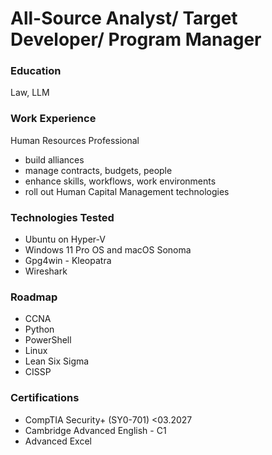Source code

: # All-Source Analyst/ Target Developer/ Program Manager

### Education
Law, LLM

### Work Experience
Human Resources Professional
- build alliances
- manage contracts, budgets, people
- enhance skills, workflows, work environments
- roll out Human Capital Management technologies

### Technologies Tested
- Ubuntu on Hyper-V
- Windows 11 Pro OS and macOS Sonoma
- Gpg4win - Kleopatra
- Wireshark

### Roadmap
- CCNA
- Python
- PowerShell
- Linux
- Lean Six Sigma
- CISSP

### Certifications
- CompTIA Security+ (SY0-701) <03.2027
- Cambridge Advanced English - C1
- Advanced Excel
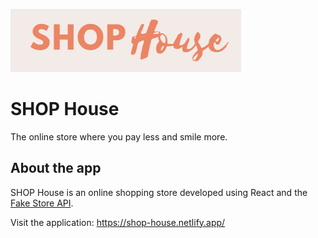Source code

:![logo](https://github.com/shadzijusu/SHOP-House/blob/main/src/images/logo.png)
# SHOP House

The online store where you pay less and smile more.

## About the app
SHOP House is an online shopping store developed using React and the [Fake Store API](https://fakestoreapi.com/). 

Visit the application: https://shop-house.netlify.app/
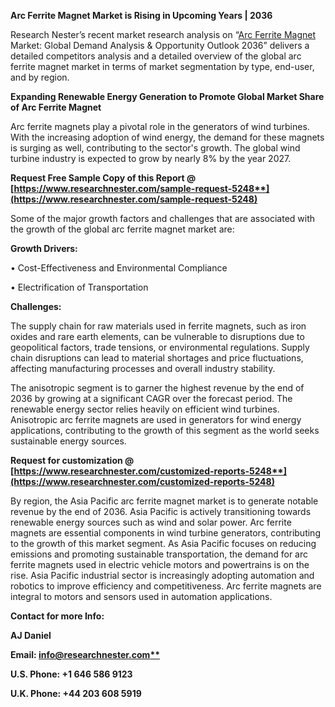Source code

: ﻿**Arc Ferrite Magnet Market is Rising in Upcoming Years | 2036**

Research Nester’s recent market research analysis on “[Arc Ferrite Magnet](https://www.researchnester.com/reports/arc-ferrite-magnet-market/5248) Market: Global Demand Analysis & Opportunity Outlook 2036” delivers a detailed competitors analysis and a detailed overview of the global arc ferrite magnet market in terms of market segmentation by type, end-user, and by region.  

**Expanding Renewable Energy Generation to Promote Global Market Share of Arc Ferrite Magnet**

Arc ferrite magnets play a pivotal role in the generators of wind turbines. With the increasing adoption of wind energy, the demand for these magnets is surging as well, contributing to the sector's growth. The global wind turbine industry is expected to grow by nearly 8% by the year 2027.

**Request Free Sample Copy of this Report @ [https://www.researchnester.com/sample-request-5248**](https://www.researchnester.com/sample-request-5248)**

Some of the major growth factors and challenges that are associated with the growth of the global arc ferrite magnet market are:

**Growth Drivers:**

•	Cost-Effectiveness and Environmental Compliance

•	Electrification of Transportation

**Challenges:**

The supply chain for raw materials used in ferrite magnets, such as iron oxides and rare earth elements, can be vulnerable to disruptions due to geopolitical factors, trade tensions, or environmental regulations. Supply chain disruptions can lead to material shortages and price fluctuations, affecting manufacturing processes and overall industry stability.

The anisotropic segment is to garner the highest revenue by the end of 2036 by growing at a significant CAGR over the forecast period. The renewable energy sector relies heavily on efficient wind turbines. Anisotropic arc ferrite magnets are used in generators for wind energy applications, contributing to the growth of this segment as the world seeks sustainable energy sources. 

**Request for customization @ [https://www.researchnester.com/customized-reports-5248**](https://www.researchnester.com/customized-reports-5248)**

By region, the Asia Pacific arc ferrite magnet market is to generate <a name="_hlk140522455"></a>notable revenue by the end of 2036. Asia Pacific is actively transitioning towards renewable energy sources such as wind and solar power. Arc ferrite magnets are essential components in wind turbine generators, contributing to the growth of this market segment. As Asia Pacific focuses on reducing emissions and promoting sustainable transportation, the demand for arc ferrite magnets used in electric vehicle motors and powertrains is on the rise. Asia Pacific industrial sector is increasingly adopting automation and robotics to improve efficiency and competitiveness. Arc ferrite magnets are integral to motors and sensors used in automation applications.

**Contact for more Info:**

**AJ Daniel**

**Email: [info@researchnester.com**](mailto:info@researchnester.com)**

**U.S. Phone: +1 646 586 9123** 

**U.K. Phone: +44 203 608 5919**


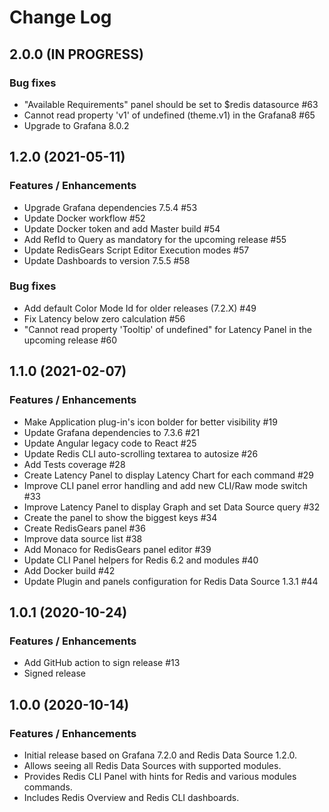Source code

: # Change Log

## 2.0.0 (IN PROGRESS)

### Bug fixes

- "Available Requirements" panel should be set to $redis datasource #63
- Cannot read property 'v1' of undefined (theme.v1) in the Grafana8 #65
- Upgrade to Grafana 8.0.2

## 1.2.0 (2021-05-11)

### Features / Enhancements

- Upgrade Grafana dependencies 7.5.4 #53
- Update Docker workflow #52
- Update Docker token and add Master build #54
- Add RefId to Query as mandatory for the upcoming release #55
- Update RedisGears Script Editor Execution modes #57
- Update Dashboards to version 7.5.5 #58

### Bug fixes

- Add default Color Mode Id for older releases (7.2.X) #49
- Fix Latency below zero calculation #56
- "Cannot read property 'Tooltip' of undefined" for Latency Panel in the upcoming release #60

## 1.1.0 (2021-02-07)

### Features / Enhancements

- Make Application plug-in's icon bolder for better visibility #19
- Update Grafana dependencies to 7.3.6 #21
- Update Angular legacy code to React #25
- Update Redis CLI auto-scrolling textarea to autosize #26
- Add Tests coverage #28
- Create Latency Panel to display Latency Chart for each command #29
- Improve CLI panel error handling and add new CLI/Raw mode switch #33
- Improve Latency Panel to display Graph and set Data Source query #32
- Create the panel to show the biggest keys #34
- Create RedisGears panel #36
- Improve data source list #38
- Add Monaco for RedisGears panel editor #39
- Update CLI Panel helpers for Redis 6.2 and modules #40
- Add Docker build #42
- Update Plugin and panels configuration for Redis Data Source 1.3.1 #44

## 1.0.1 (2020-10-24)

### Features / Enhancements

- Add GitHub action to sign release #13
- Signed release

## 1.0.0 (2020-10-14)

### Features / Enhancements

- Initial release based on Grafana 7.2.0 and Redis Data Source 1.2.0.
- Allows seeing all Redis Data Sources with supported modules.
- Provides Redis CLI Panel with hints for Redis and various modules commands.
- Includes Redis Overview and Redis CLI dashboards.

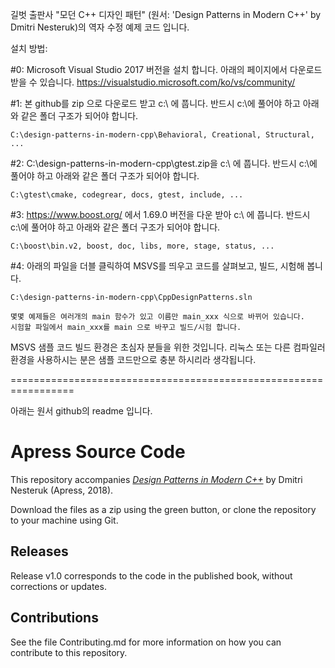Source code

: 길벗 출판사 "모던 C++ 디자인 패턴" (원서: 'Design Patterns in Modern C++' by Dmitri Nesteruk)의 역자 수정 예제 코드 입니다. 

설치 방법:

#0: Microsoft Visual Studio 2017 버전을 설치 합니다.
    아래의 페이지에서 다운로드 받을 수 있습니다.
    https://visualstudio.microsoft.com/ko/vs/community/

#1: 본 github를 zip 으로 다운로드 받고 c:\ 에 풉니다.
    반드시 c:\에 풀어야 하고 아래와 같은 폴더 구조가 되어야 합니다.

    C:\design-patterns-in-modern-cpp\Behavioral, Creational, Structural, ...
    
#2: C:\design-patterns-in-modern-cpp\gtest.zip을 c:\ 에 풉니다.
    반드시 c:\에 풀어야 하고 아래와 같은 폴더 구조가 되어야 합니다.
    
    C:\gtest\cmake, codegrear, docs, gtest, include, ...
    
#3: https://www.boost.org/ 에서 1.69.0 버전을 다운 받아 c:\ 에 풉니다.
    반드시 c:\에 풀어야 하고 아래와 같은 폴더 구조가 되어야 합니다.
    
    C:\boost\bin.v2, boost, doc, libs, more, stage, status, ...
    
#4: 아래의 파일을 더블 클릭하여 MSVS를 띄우고 코드를 살펴보고, 빌드, 시험해 봅니다.

    C:\design-patterns-in-modern-cpp\CppDesignPatterns.sln 

    몇몇 예제들은 여러개의 main 함수가 있고 이름만 main_xxx 식으로 바뀌어 있습니다.
    시험할 파일에서 main_xxx를 main 으로 바꾸고 빌드/시험 합니다.


MSVS 샘플 코드 빌드 환경은 초심자 분들을 위한 것입니다.
리눅스 또는 다른 컴파일러 환경을 사용하시는 분은 샘플 코드만으로 충분 하시리라 생각됩니다.

=================================================================

아래는 원서 github의 readme 입니다.

# Apress Source Code

This repository accompanies [*Design Patterns in Modern C++*](http://www.apress.com/9781484236024) by Dmitri Nesteruk (Apress, 2018).

[comment]: #cover

Download the files as a zip using the green button, or clone the repository to your machine using Git.

## Releases

Release v1.0 corresponds to the code in the published book, without corrections or updates.

## Contributions

See the file Contributing.md for more information on how you can contribute to this repository.
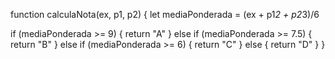 function calculaNota(ex, p1, p2) {
  let mediaPonderada = (ex + p1*2 + p2*3)/6
  
  if (mediaPonderada >= 9) {
    return "A"
  }
  else if (mediaPonderada >= 7.5) {
    return "B"
  }
  else if (mediaPonderada >= 6) {
    return "C"
  }
  else {
    return "D"
  }
}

—————

Work out how many lines of the listing above include the word "Phone". Reply with nothing but the count.

[Answer for this exercise]:
2